INSTRUCTIONS TO FOLLOW: Pick out each line of the records in which the word "obtained" appears.

EXERCISE DATA:
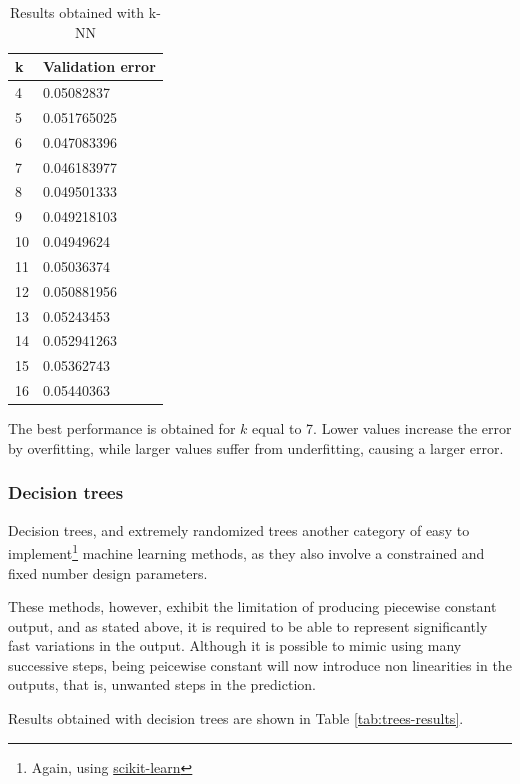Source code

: \begin{table}[h]
    \centering
    \begin{tabular}{|l|l|}
        \hline
        k & Validation error \\ \hline
        4  & 0.05082837 \\
        5  & 0.051765025 \\
        6  & 0.047083396 \\
        7  & 0.046183977 \\
        8  & 0.049501333 \\
        9  & 0.049218103 \\
        10 & 0.04949624 \\
        11 & 0.05036374 \\
        12 & 0.050881956 \\
        13 & 0.05243453 \\
        14 & 0.052941263 \\
        15 & 0.05362743 \\
        16 & 0.05440363 \\ \hline
    \end{tabular}
    \caption{Results obtained with k-NN}
    \label{tab:results-knn}
\end{table}

The best performance is obtained for $k$ equal to 7. Lower values increase the error by overfitting, while larger values suffer from underfitting, causing a larger error.

\subsubsection{Decision trees}

Decision trees, and extremely randomized trees \cite{extremely-randomized-trees} another category of easy to implement\footnote{Again, using \href{https://scikit-learn.org/stable/modules/ensemble.html\#forests-of-randomized-trees}{scikit-learn}} machine learning methods, as they also involve a constrained and fixed number design parameters.

 These methods, however, exhibit the limitation of producing piecewise constant output, and as stated above, it is required to be able to represent significantly fast variations in the output. Although it is possible to mimic using many successive steps, being peicewise constant will now introduce non linearities in the outputs, that is, unwanted steps in the prediction.

Results obtained with decision trees are shown in Table \ref{tab:trees-results}.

THE ANSWER:
    \caption{Results obtained with k-NN}
The best performance is obtained for $k$ equal to 7. Lower values increase the error by overfitting, while larger values suffer from underfitting, causing a larger error.
Results obtained with decision trees are shown in Table \ref{tab:trees-results}.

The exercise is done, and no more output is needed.